§ **PROBLEM TO WORK ON**
Your copy should match the records exactly, except that no pictures appear in it.

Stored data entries
- Opening Delimiter -
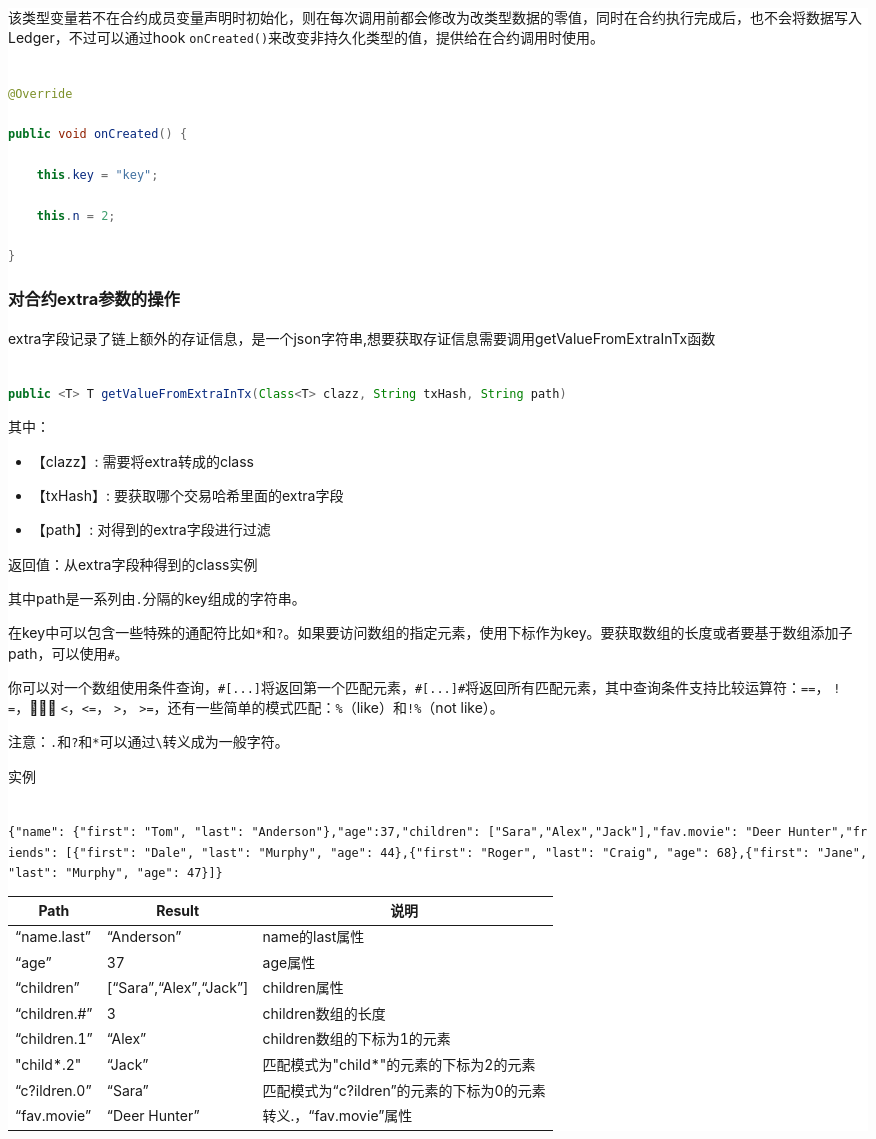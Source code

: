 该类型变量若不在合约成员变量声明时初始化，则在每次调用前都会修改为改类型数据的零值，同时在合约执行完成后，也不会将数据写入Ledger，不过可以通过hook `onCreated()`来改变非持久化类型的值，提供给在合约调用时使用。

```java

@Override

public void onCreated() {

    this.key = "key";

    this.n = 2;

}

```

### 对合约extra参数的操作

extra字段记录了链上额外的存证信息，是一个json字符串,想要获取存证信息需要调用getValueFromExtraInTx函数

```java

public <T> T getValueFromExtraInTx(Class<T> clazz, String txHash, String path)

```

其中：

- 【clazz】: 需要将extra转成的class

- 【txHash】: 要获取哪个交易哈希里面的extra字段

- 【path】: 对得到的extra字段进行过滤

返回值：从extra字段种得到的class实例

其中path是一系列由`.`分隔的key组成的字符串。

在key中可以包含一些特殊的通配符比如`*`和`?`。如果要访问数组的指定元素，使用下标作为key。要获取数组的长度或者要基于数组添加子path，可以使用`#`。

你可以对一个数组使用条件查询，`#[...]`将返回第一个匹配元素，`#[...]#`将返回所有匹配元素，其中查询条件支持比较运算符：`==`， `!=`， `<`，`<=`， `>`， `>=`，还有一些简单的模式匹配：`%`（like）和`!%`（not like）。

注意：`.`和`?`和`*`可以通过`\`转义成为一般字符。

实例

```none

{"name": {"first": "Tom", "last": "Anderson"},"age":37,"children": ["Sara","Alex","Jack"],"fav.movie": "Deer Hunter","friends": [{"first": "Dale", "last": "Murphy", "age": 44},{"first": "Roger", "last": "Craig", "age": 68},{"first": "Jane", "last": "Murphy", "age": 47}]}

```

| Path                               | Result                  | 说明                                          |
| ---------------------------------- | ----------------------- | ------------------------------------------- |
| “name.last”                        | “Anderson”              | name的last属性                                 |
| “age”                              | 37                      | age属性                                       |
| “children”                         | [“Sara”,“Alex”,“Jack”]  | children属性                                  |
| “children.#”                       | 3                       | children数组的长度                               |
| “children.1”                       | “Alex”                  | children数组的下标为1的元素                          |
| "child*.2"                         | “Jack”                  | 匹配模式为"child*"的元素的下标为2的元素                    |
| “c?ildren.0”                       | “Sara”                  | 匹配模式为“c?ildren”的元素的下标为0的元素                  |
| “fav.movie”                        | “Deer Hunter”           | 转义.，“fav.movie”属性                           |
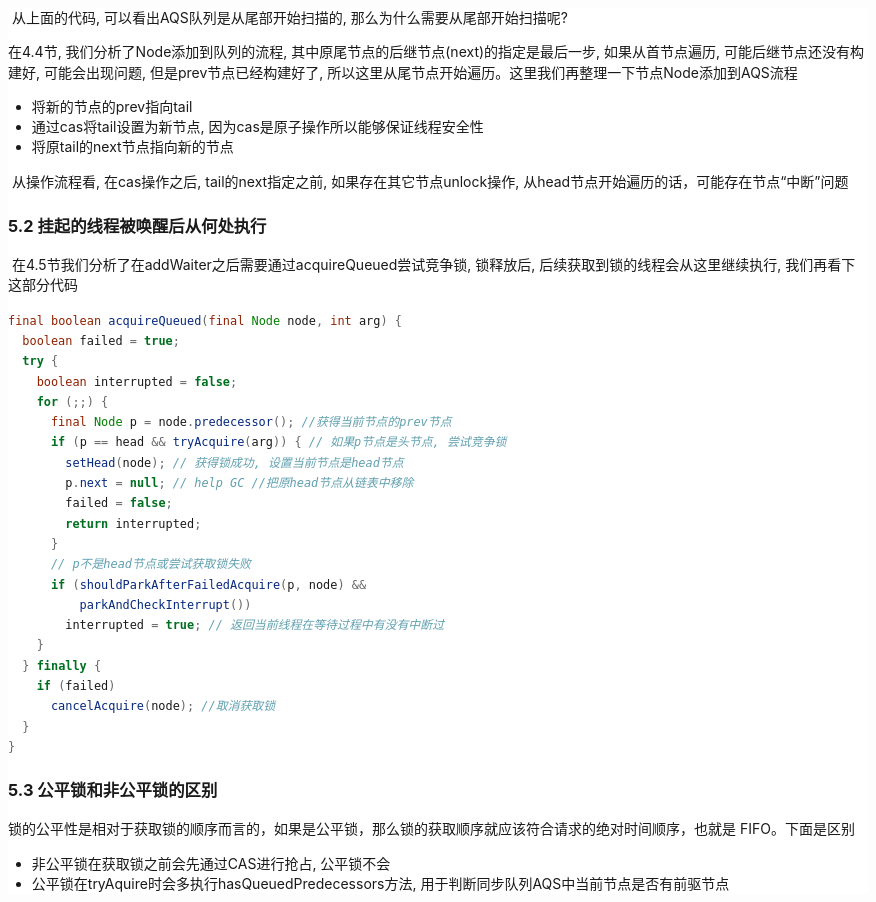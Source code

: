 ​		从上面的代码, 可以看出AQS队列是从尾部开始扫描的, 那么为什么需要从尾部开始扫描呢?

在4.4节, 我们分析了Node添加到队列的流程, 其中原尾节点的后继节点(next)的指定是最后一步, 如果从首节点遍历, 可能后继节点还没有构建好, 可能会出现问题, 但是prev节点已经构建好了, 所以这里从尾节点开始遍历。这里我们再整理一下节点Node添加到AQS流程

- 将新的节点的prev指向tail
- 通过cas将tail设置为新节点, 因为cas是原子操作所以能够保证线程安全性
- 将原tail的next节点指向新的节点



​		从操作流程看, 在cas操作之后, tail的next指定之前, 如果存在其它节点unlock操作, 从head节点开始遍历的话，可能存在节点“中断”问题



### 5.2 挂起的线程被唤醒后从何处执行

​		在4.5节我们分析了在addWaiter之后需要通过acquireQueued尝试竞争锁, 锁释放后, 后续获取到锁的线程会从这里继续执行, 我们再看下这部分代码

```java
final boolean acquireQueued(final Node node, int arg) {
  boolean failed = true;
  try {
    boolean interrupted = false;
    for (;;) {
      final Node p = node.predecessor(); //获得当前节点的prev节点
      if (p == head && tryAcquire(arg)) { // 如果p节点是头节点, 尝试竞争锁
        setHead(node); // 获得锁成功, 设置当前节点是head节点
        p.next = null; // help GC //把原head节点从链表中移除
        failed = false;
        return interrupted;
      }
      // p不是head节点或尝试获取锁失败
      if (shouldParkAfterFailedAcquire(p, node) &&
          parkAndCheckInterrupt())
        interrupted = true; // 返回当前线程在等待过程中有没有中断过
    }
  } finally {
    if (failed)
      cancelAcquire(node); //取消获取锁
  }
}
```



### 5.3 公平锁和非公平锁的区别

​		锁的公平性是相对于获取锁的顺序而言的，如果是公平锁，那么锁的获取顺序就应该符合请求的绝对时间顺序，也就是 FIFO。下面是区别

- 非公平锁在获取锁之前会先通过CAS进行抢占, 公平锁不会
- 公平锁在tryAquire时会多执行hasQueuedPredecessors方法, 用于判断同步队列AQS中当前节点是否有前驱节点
- Closing Delimiter -
§ **EXERCISE OUTPUT**
Source code

: 该类型变量若不在合约成员变量声明时初始化，则在每次调用前都会修改为改类型数据的零值，同时在合约执行完成后，也不会将数据写入Ledger，不过可以通过hook `onCreated()`来改变非持久化类型的值，提供给在合约调用时使用。

```java

@Override

public void onCreated() {

    this.key = "key";

    this.n = 2;

}

```

### 对合约extra参数的操作

extra字段记录了链上额外的存证信息，是一个json字符串,想要获取存证信息需要调用getValueFromExtraInTx函数

```java

public <T> T getValueFromExtraInTx(Class<T> clazz, String txHash, String path)

```

其中：

- 【clazz】: 需要将extra转成的class

- 【txHash】: 要获取哪个交易哈希里面的extra字段

- 【path】: 对得到的extra字段进行过滤

返回值：从extra字段种得到的class实例

其中path是一系列由`.`分隔的key组成的字符串。

在key中可以包含一些特殊的通配符比如`*`和`?`。如果要访问数组的指定元素，使用下标作为key。要获取数组的长度或者要基于数组添加子path，可以使用`#`。

你可以对一个数组使用条件查询，`#[...]`将返回第一个匹配元素，`#[...]#`将返回所有匹配元素，其中查询条件支持比较运算符：`==`， `!=`， `<`，`<=`， `>`， `>=`，还有一些简单的模式匹配：`%`（like）和`!%`（not like）。

注意：`.`和`?`和`*`可以通过`\`转义成为一般字符。

实例

```none

{"name": {"first": "Tom", "last": "Anderson"},"age":37,"children": ["Sara","Alex","Jack"],"fav.movie": "Deer Hunter","friends": [{"first": "Dale", "last": "Murphy", "age": 44},{"first": "Roger", "last": "Craig", "age": 68},{"first": "Jane", "last": "Murphy", "age": 47}]}

```

| Path                               | Result                  | 说明                                          |
| ---------------------------------- | ----------------------- | ------------------------------------------- |
| “name.last”                        | “Anderson”              | name的last属性                                 |
| “age”                              | 37                      | age属性                                       |
| “children”                         | [“Sara”,“Alex”,“Jack”]  | children属性                                  |
| “children.#”                       | 3                       | children数组的长度                               |
| “children.1”                       | “Alex”                  | children数组的下标为1的元素                          |
| "child*.2"                         | “Jack”                  | 匹配模式为"child*"的元素的下标为2的元素                    |
| “c?ildren.0”                       | “Sara”                  | 匹配模式为“c?ildren”的元素的下标为0的元素                  |
| “fav.movie”                        | “Deer Hunter”           | 转义.，“fav.movie”属性                           |
Source code

: ​		从上面的代码, 可以看出AQS队列是从尾部开始扫描的, 那么为什么需要从尾部开始扫描呢?

在4.4节, 我们分析了Node添加到队列的流程, 其中原尾节点的后继节点(next)的指定是最后一步, 如果从首节点遍历, 可能后继节点还没有构建好, 可能会出现问题, 但是prev节点已经构建好了, 所以这里从尾节点开始遍历。这里我们再整理一下节点Node添加到AQS流程

- 将新的节点的prev指向tail
- 通过cas将tail设置为新节点, 因为cas是原子操作所以能够保证线程安全性
- 将原tail的next节点指向新的节点



​		从操作流程看, 在cas操作之后, tail的next指定之前, 如果存在其它节点unlock操作, 从head节点开始遍历的话，可能存在节点“中断”问题



### 5.2 挂起的线程被唤醒后从何处执行

​		在4.5节我们分析了在addWaiter之后需要通过acquireQueued尝试竞争锁, 锁释放后, 后续获取到锁的线程会从这里继续执行, 我们再看下这部分代码

```java
final boolean acquireQueued(final Node node, int arg) {
  boolean failed = true;
  try {
    boolean interrupted = false;
    for (;;) {
      final Node p = node.predecessor(); //获得当前节点的prev节点
      if (p == head && tryAcquire(arg)) { // 如果p节点是头节点, 尝试竞争锁
        setHead(node); // 获得锁成功, 设置当前节点是head节点
        p.next = null; // help GC //把原head节点从链表中移除
        failed = false;
        return interrupted;
      }
      // p不是head节点或尝试获取锁失败
      if (shouldParkAfterFailedAcquire(p, node) &&
          parkAndCheckInterrupt())
        interrupted = true; // 返回当前线程在等待过程中有没有中断过
    }
  } finally {
    if (failed)
      cancelAcquire(node); //取消获取锁
  }
}
```



### 5.3 公平锁和非公平锁的区别

​		锁的公平性是相对于获取锁的顺序而言的，如果是公平锁，那么锁的获取顺序就应该符合请求的绝对时间顺序，也就是 FIFO。下面是区别

- 非公平锁在获取锁之前会先通过CAS进行抢占, 公平锁不会
- 公平锁在tryAquire时会多执行hasQueuedPredecessors方法, 用于判断同步队列AQS中当前节点是否有前驱节点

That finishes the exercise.